Your objective> Pull every line containing "System" from the entries.

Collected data
◇ ◇ ◇ ◇ ◇

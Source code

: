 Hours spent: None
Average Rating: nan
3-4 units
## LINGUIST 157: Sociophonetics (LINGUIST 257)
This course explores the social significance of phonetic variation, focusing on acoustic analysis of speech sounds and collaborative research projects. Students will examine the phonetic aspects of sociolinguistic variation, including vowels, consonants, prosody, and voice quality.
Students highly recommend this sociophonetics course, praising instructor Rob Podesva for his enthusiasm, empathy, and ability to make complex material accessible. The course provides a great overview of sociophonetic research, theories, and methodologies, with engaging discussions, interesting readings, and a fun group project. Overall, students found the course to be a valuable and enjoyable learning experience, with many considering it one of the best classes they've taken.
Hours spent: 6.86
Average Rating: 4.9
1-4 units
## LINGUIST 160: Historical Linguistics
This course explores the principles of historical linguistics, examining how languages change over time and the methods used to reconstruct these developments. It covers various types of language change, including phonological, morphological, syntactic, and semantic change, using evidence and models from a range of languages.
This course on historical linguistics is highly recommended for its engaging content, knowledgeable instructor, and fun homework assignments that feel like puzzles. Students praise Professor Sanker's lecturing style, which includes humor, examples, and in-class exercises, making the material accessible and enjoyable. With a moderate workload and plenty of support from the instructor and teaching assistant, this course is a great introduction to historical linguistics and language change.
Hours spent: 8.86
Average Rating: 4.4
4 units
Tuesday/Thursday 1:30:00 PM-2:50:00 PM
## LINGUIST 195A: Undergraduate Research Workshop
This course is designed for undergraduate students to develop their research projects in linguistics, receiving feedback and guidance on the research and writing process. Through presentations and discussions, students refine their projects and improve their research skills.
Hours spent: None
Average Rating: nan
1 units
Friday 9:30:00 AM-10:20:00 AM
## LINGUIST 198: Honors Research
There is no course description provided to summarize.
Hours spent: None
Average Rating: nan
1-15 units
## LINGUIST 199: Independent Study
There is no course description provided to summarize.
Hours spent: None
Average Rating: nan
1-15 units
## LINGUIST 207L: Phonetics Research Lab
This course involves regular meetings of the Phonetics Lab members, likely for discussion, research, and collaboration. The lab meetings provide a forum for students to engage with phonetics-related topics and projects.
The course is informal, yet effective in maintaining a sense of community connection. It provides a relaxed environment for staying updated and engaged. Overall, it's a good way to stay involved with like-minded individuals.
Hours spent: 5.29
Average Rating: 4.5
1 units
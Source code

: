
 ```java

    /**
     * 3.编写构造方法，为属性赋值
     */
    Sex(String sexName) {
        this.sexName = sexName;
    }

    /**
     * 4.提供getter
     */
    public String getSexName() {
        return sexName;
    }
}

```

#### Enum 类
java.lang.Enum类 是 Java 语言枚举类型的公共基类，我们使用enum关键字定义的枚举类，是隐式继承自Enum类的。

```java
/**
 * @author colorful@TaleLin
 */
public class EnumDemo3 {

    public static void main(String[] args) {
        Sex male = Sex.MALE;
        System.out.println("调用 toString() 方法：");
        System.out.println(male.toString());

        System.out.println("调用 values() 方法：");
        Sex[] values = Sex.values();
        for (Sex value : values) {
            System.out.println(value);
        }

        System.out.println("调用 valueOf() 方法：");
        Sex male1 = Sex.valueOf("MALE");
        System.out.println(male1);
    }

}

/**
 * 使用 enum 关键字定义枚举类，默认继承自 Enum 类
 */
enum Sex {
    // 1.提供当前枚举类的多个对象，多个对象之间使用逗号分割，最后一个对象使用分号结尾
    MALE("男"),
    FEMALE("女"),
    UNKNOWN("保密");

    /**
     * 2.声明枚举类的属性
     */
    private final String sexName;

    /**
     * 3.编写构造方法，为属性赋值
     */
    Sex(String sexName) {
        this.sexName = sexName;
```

◇ ◇ ◇ ◇ ◇

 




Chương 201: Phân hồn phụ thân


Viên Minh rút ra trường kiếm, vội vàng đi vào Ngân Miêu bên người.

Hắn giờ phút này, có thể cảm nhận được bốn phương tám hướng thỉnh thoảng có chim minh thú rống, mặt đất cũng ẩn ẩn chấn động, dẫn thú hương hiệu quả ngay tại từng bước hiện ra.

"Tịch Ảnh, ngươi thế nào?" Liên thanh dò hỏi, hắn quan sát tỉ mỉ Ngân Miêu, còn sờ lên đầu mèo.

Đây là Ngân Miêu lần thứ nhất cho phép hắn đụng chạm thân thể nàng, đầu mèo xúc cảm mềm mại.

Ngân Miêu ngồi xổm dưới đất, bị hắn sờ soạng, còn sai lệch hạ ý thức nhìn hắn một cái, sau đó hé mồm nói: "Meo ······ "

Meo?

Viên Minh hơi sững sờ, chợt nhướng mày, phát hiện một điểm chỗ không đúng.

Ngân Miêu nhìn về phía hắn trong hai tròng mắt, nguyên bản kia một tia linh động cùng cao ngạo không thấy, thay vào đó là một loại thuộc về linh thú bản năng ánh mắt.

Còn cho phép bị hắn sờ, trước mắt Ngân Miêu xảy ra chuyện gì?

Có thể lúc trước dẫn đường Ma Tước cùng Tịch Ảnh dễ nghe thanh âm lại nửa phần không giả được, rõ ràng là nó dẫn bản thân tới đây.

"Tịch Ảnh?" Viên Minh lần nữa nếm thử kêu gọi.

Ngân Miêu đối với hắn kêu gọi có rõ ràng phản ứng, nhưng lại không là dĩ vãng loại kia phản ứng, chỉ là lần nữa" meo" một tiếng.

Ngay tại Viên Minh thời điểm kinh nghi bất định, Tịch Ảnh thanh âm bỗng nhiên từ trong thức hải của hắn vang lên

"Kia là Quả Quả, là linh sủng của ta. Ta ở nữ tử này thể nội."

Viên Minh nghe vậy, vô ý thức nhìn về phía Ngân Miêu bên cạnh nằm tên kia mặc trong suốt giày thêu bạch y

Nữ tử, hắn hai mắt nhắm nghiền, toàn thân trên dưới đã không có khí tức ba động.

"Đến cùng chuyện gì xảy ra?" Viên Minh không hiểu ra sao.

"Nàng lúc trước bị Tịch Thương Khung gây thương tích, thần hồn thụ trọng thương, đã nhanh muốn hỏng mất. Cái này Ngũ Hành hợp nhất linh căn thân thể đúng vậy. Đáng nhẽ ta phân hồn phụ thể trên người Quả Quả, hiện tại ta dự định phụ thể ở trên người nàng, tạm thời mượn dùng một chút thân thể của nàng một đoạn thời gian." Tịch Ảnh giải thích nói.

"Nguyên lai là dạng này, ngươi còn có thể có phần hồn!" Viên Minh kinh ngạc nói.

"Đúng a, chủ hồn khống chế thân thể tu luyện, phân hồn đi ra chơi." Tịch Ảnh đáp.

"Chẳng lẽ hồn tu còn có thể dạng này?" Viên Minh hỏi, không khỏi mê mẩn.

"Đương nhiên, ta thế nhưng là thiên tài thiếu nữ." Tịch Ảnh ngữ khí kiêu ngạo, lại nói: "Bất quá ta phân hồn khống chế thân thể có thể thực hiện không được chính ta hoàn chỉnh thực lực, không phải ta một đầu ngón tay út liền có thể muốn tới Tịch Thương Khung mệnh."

◇ ◇ ◇ ◇ ◇

Exercise output>
        System.out.println("调用 toString() 方法：");
        System.out.println(male.toString());
        System.out.println("调用 values() 方法：");
            System.out.println(value);
        System.out.println("调用 valueOf() 方法：");
        System.out.println(male1);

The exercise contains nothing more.